“I feel so alone. But there’s nothing you can do about it except, accept it” said Edna Roth, the 80-yr old Burns Lake resident, who lives at the local assisted living facility, Tweedsmuir House.
Roth has been in and out of surgeries for the past year. After she experienced a heart failure, she was rushed to the hospital where she had to undergo five operations due to several complications. By the time she got out of Prince George Hospital, the COVID-19 measures had already been put in place. After a long hospital stay, this isolation has been very difficult for Roth.
“I was in the hospital for my 80 birthday, so everyone said, when you get out of the hospital, we will have a big birthday party for you, but I haven’t even been able to meet with anyone and I will turn 81 in July,” she said.
Life for seniors in COVID-19 has proven to be especially taxiing. Seniors like Roth, living in independent living or assisted living facilities, would play games, have meals together with other seniors, meet up with each other. For many seniors, their families would often visit them or they would go out and visit their families.
“I have got lots of family here but I cannot visit with them outside of phone calls,” said Roth. Roth’s daughter comes in with her mail sometimes or when she needs anything from the grocery store. Apart from that however, she hasn’t been able to meet with the rest of her family for their safety, and hers. And that’s the case with a lot of seniors.
“That’s the hard part – to want to have contact with one’s grandchildren and extended family and not be able to, in order to protect oneself – makes it very, very challenging,” said Gord Poschwatta of Posch Counselling, who specializes in trauma. He also offered a few creative ways that he read about online, to stay emotionally connected with seniors in the family, of letting them know you still care. Apart from Skype and Facebook messenger, he talked about an interesting idea, “to communicate through windows, so that kids are able to see their grandparents, make up little posters for them, you know, things like that. So that they can still have social interaction, without physical contact.”
There is nevertheless, a lot of anxiety among the seniors. The population being vulnerable to the disease is a major reason behind this. This leads to increased feelings of anxiety, especially when isolation is added on top of it. Recognizing this, Poschwatta said that the senior population is at a much higher risk of such anxiety arising out of the pandemic but there aren’t many resources available for the old folks.
There are a few options for seniors living in Burns Lake for independent living and assisted independent living. Carroll Cottage and Heritage Manor are completely independent living options while the Tweedsmuir House and The Pines are for seniors who need some level of assistance along with independence. However, no resources specific to the pandemic are being offered to the seniors of Burns Lake. Northern Health also doesn’t offer anything COVID-specific. However, Andrea Palmer, the communications lead at NH confirmed that although they weren’t doing anything specific to the pandemic, “we have Mental Health Services for adults through the Mental Health Program and also access to the Geriatric Outreach team through referral by a Primary Care Provider.”
Poschwatta also commented on the lack of resources in general in Burns Lake due to it being a small town.

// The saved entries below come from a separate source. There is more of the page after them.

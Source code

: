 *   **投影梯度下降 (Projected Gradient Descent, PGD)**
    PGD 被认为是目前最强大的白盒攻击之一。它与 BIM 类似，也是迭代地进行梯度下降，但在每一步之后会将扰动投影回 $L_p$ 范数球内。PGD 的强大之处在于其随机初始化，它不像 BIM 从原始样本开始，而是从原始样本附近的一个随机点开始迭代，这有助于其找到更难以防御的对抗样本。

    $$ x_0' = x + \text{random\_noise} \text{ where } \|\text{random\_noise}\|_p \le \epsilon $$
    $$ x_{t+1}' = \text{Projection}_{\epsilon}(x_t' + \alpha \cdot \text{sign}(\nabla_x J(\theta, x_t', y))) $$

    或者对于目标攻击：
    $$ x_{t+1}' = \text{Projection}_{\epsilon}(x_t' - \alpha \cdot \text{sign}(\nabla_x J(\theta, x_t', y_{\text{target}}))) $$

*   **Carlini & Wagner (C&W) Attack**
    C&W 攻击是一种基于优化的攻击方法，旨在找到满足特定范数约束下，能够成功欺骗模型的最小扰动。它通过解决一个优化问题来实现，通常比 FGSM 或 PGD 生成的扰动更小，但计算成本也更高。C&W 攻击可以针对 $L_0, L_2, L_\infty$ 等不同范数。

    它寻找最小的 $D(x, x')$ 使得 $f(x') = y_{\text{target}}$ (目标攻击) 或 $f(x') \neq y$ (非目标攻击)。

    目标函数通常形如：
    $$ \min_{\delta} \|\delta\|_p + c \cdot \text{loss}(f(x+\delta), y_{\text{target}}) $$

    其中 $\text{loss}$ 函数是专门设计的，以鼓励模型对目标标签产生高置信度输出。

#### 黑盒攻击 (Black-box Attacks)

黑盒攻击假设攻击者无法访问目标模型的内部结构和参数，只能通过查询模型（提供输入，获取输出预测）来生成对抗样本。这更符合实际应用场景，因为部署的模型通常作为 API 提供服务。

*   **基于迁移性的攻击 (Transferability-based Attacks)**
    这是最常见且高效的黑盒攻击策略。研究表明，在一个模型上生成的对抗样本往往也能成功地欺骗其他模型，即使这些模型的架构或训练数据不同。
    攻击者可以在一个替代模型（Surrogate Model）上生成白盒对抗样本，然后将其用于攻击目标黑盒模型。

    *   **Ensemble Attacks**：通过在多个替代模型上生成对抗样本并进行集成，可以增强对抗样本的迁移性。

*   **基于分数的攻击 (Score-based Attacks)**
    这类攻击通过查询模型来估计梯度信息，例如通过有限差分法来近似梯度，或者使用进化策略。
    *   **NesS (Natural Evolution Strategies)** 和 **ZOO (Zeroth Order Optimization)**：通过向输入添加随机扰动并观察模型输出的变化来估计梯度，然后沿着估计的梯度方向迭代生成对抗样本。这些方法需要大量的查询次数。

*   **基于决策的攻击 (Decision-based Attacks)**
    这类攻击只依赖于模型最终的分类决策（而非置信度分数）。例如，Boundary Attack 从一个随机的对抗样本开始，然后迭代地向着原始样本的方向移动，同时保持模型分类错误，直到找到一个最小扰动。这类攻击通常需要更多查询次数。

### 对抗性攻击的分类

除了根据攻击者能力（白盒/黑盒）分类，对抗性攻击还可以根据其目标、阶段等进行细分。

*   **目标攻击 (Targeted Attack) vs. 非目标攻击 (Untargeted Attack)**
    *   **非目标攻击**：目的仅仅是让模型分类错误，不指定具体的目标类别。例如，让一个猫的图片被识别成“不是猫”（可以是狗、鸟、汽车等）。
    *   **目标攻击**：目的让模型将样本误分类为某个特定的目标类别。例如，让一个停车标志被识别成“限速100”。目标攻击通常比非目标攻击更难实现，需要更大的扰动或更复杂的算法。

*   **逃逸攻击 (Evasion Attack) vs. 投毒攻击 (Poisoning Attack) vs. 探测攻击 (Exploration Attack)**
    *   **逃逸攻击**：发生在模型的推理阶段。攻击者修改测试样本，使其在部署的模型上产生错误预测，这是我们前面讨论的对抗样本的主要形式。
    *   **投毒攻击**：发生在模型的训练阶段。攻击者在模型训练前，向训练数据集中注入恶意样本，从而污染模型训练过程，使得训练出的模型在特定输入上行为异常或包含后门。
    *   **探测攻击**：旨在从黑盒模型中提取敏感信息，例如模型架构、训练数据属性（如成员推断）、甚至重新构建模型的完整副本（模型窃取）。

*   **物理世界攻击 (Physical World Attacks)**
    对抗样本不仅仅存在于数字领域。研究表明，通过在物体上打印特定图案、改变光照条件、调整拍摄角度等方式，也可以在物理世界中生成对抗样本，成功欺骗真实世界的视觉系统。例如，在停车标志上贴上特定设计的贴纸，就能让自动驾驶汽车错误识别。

He remarked at how the only counsellors available were either at Northern Health, a couple of private practitioners like him, the Carrier Sekani Family Services for anyone who needs any support and the First Nations Health Authority that cares for and covers the First Nations’ people. “That’s pretty much it in this town in terms of resources,” he said.

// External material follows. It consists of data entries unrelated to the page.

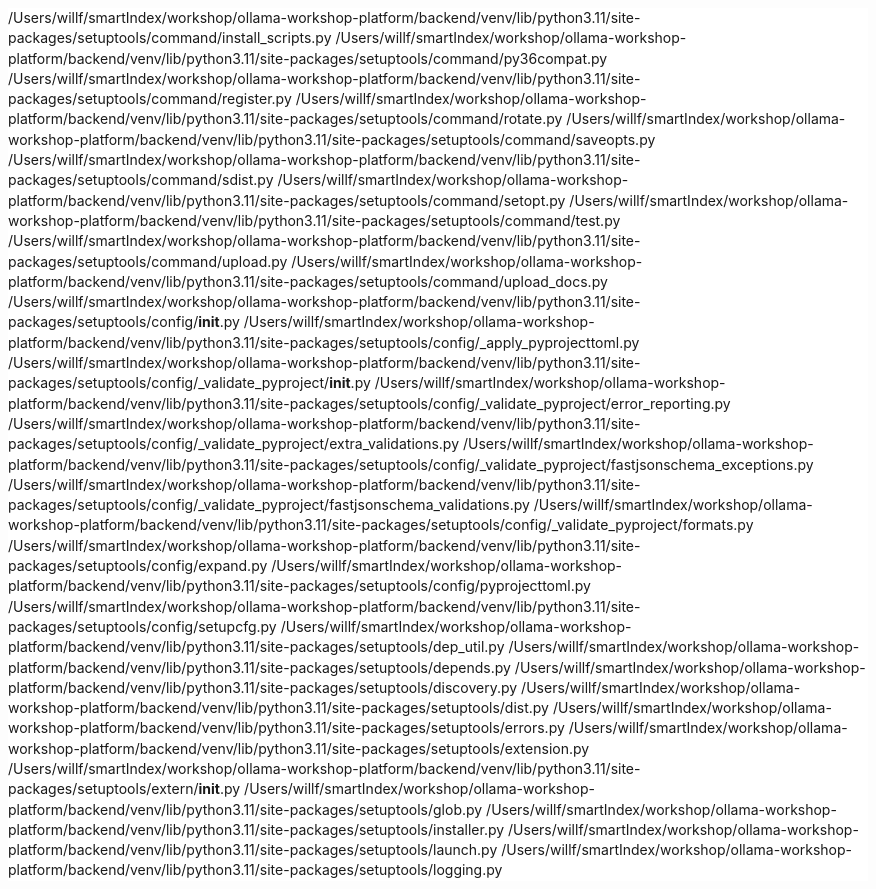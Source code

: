 /Users/willf/smartIndex/workshop/ollama-workshop-platform/backend/venv/lib/python3.11/site-packages/setuptools/command/install_scripts.py
/Users/willf/smartIndex/workshop/ollama-workshop-platform/backend/venv/lib/python3.11/site-packages/setuptools/command/py36compat.py
/Users/willf/smartIndex/workshop/ollama-workshop-platform/backend/venv/lib/python3.11/site-packages/setuptools/command/register.py
/Users/willf/smartIndex/workshop/ollama-workshop-platform/backend/venv/lib/python3.11/site-packages/setuptools/command/rotate.py
/Users/willf/smartIndex/workshop/ollama-workshop-platform/backend/venv/lib/python3.11/site-packages/setuptools/command/saveopts.py
/Users/willf/smartIndex/workshop/ollama-workshop-platform/backend/venv/lib/python3.11/site-packages/setuptools/command/sdist.py
/Users/willf/smartIndex/workshop/ollama-workshop-platform/backend/venv/lib/python3.11/site-packages/setuptools/command/setopt.py
/Users/willf/smartIndex/workshop/ollama-workshop-platform/backend/venv/lib/python3.11/site-packages/setuptools/command/test.py
/Users/willf/smartIndex/workshop/ollama-workshop-platform/backend/venv/lib/python3.11/site-packages/setuptools/command/upload.py
/Users/willf/smartIndex/workshop/ollama-workshop-platform/backend/venv/lib/python3.11/site-packages/setuptools/command/upload_docs.py
/Users/willf/smartIndex/workshop/ollama-workshop-platform/backend/venv/lib/python3.11/site-packages/setuptools/config/__init__.py
/Users/willf/smartIndex/workshop/ollama-workshop-platform/backend/venv/lib/python3.11/site-packages/setuptools/config/_apply_pyprojecttoml.py
/Users/willf/smartIndex/workshop/ollama-workshop-platform/backend/venv/lib/python3.11/site-packages/setuptools/config/_validate_pyproject/__init__.py
/Users/willf/smartIndex/workshop/ollama-workshop-platform/backend/venv/lib/python3.11/site-packages/setuptools/config/_validate_pyproject/error_reporting.py
/Users/willf/smartIndex/workshop/ollama-workshop-platform/backend/venv/lib/python3.11/site-packages/setuptools/config/_validate_pyproject/extra_validations.py
/Users/willf/smartIndex/workshop/ollama-workshop-platform/backend/venv/lib/python3.11/site-packages/setuptools/config/_validate_pyproject/fastjsonschema_exceptions.py
/Users/willf/smartIndex/workshop/ollama-workshop-platform/backend/venv/lib/python3.11/site-packages/setuptools/config/_validate_pyproject/fastjsonschema_validations.py
/Users/willf/smartIndex/workshop/ollama-workshop-platform/backend/venv/lib/python3.11/site-packages/setuptools/config/_validate_pyproject/formats.py
/Users/willf/smartIndex/workshop/ollama-workshop-platform/backend/venv/lib/python3.11/site-packages/setuptools/config/expand.py
/Users/willf/smartIndex/workshop/ollama-workshop-platform/backend/venv/lib/python3.11/site-packages/setuptools/config/pyprojecttoml.py
/Users/willf/smartIndex/workshop/ollama-workshop-platform/backend/venv/lib/python3.11/site-packages/setuptools/config/setupcfg.py
/Users/willf/smartIndex/workshop/ollama-workshop-platform/backend/venv/lib/python3.11/site-packages/setuptools/dep_util.py
/Users/willf/smartIndex/workshop/ollama-workshop-platform/backend/venv/lib/python3.11/site-packages/setuptools/depends.py
/Users/willf/smartIndex/workshop/ollama-workshop-platform/backend/venv/lib/python3.11/site-packages/setuptools/discovery.py
/Users/willf/smartIndex/workshop/ollama-workshop-platform/backend/venv/lib/python3.11/site-packages/setuptools/dist.py
/Users/willf/smartIndex/workshop/ollama-workshop-platform/backend/venv/lib/python3.11/site-packages/setuptools/errors.py
/Users/willf/smartIndex/workshop/ollama-workshop-platform/backend/venv/lib/python3.11/site-packages/setuptools/extension.py
/Users/willf/smartIndex/workshop/ollama-workshop-platform/backend/venv/lib/python3.11/site-packages/setuptools/extern/__init__.py
/Users/willf/smartIndex/workshop/ollama-workshop-platform/backend/venv/lib/python3.11/site-packages/setuptools/glob.py
/Users/willf/smartIndex/workshop/ollama-workshop-platform/backend/venv/lib/python3.11/site-packages/setuptools/installer.py
/Users/willf/smartIndex/workshop/ollama-workshop-platform/backend/venv/lib/python3.11/site-packages/setuptools/launch.py
/Users/willf/smartIndex/workshop/ollama-workshop-platform/backend/venv/lib/python3.11/site-packages/setuptools/logging.py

Although there is a lack of outside resources, at Tweedsmuir House, someone from the staff comes in to check up on the seniors, draw their blood if needed, and ensure they are medically alright. Roni Larsen, the Tweedsmuir House Manager has been checking up on the residents as and when she can and Roth is all praises for her. “Roni, is wonderful. She checks up on us everyday and makes sure we are okay, but outside of that there is nothing a person can do I guess,” she says.
For seniors like Roth, the province has outlined and listed a few resources that they could take advantage of on HealthLink BC, like Crisis Intervention and Suicide Prevention Centre, COVID 19 Stress management tips from the Government of BC and First Nations Health Authority for mental health and cultural support.
Roth appreciates having that sort of support but knows that it is not enough. “We don’t have anybody coming in like the churches used to come in and sing, couple of times a week and we’d have people who’d come in and played piano and everybody would sit around listening to music. But now we don’t have nothing like that. We played games, but now we can’t do nothing like that, so it’s almost like they have forgotten about you even though I know they haven’t,” said Roth.